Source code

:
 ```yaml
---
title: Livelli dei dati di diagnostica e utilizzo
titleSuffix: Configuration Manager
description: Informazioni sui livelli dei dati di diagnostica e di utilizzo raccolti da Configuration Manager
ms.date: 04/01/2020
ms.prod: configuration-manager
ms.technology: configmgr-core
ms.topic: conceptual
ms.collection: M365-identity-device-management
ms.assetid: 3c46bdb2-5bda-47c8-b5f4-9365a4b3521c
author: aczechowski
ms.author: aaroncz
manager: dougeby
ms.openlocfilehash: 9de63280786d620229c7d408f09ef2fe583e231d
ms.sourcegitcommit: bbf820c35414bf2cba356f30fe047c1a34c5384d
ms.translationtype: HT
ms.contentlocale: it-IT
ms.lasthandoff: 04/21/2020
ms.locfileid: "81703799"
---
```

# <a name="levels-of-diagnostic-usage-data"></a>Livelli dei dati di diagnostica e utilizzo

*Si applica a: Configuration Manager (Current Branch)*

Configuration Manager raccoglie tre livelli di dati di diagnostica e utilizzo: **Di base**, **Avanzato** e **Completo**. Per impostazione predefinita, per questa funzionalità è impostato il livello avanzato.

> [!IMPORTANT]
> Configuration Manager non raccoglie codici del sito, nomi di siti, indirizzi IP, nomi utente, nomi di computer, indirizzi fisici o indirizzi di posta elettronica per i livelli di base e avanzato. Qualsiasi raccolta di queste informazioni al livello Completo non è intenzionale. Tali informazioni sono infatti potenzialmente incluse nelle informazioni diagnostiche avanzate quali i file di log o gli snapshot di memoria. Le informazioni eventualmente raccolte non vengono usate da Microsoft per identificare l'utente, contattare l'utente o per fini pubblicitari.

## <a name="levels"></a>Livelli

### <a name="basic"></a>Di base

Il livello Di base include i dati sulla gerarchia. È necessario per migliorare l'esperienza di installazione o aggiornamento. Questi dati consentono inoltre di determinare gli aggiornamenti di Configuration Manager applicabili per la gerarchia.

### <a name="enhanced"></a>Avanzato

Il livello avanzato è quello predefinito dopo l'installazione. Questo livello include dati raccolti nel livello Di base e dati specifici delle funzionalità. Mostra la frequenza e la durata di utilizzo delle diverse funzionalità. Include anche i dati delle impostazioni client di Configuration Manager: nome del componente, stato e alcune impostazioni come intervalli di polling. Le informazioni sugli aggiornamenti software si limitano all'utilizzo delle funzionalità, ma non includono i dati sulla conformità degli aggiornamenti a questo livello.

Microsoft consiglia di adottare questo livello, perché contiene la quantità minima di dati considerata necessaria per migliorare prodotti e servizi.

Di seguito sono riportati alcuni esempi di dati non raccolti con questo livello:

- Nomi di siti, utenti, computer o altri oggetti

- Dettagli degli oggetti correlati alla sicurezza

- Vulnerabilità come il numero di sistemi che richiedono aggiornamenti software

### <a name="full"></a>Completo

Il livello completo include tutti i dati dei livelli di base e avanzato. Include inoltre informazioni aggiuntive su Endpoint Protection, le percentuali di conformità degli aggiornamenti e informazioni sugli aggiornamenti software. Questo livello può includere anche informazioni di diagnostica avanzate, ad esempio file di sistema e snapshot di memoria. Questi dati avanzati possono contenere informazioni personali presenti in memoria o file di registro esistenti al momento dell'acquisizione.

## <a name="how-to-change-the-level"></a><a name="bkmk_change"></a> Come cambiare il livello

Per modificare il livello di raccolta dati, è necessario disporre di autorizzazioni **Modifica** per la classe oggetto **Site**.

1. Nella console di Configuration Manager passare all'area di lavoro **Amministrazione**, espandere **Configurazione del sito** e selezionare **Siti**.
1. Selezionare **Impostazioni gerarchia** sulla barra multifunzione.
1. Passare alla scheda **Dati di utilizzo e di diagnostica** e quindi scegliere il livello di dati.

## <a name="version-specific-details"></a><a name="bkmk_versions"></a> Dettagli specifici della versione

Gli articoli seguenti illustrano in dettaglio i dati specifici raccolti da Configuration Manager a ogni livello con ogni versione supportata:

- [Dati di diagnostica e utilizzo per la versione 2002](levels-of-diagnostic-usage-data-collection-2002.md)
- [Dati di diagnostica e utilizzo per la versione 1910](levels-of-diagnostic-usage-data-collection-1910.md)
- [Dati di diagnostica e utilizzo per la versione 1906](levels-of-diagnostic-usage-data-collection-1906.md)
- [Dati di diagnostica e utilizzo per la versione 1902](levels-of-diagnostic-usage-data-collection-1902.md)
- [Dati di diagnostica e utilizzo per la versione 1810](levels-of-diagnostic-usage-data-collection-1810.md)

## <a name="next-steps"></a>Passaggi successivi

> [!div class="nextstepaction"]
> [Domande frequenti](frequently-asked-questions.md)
○ ○ ○
▶ **Problem details**: From the data above, report how many lines hold the word "sulla", answering with the number by itself.

▶ **Answer box**: 3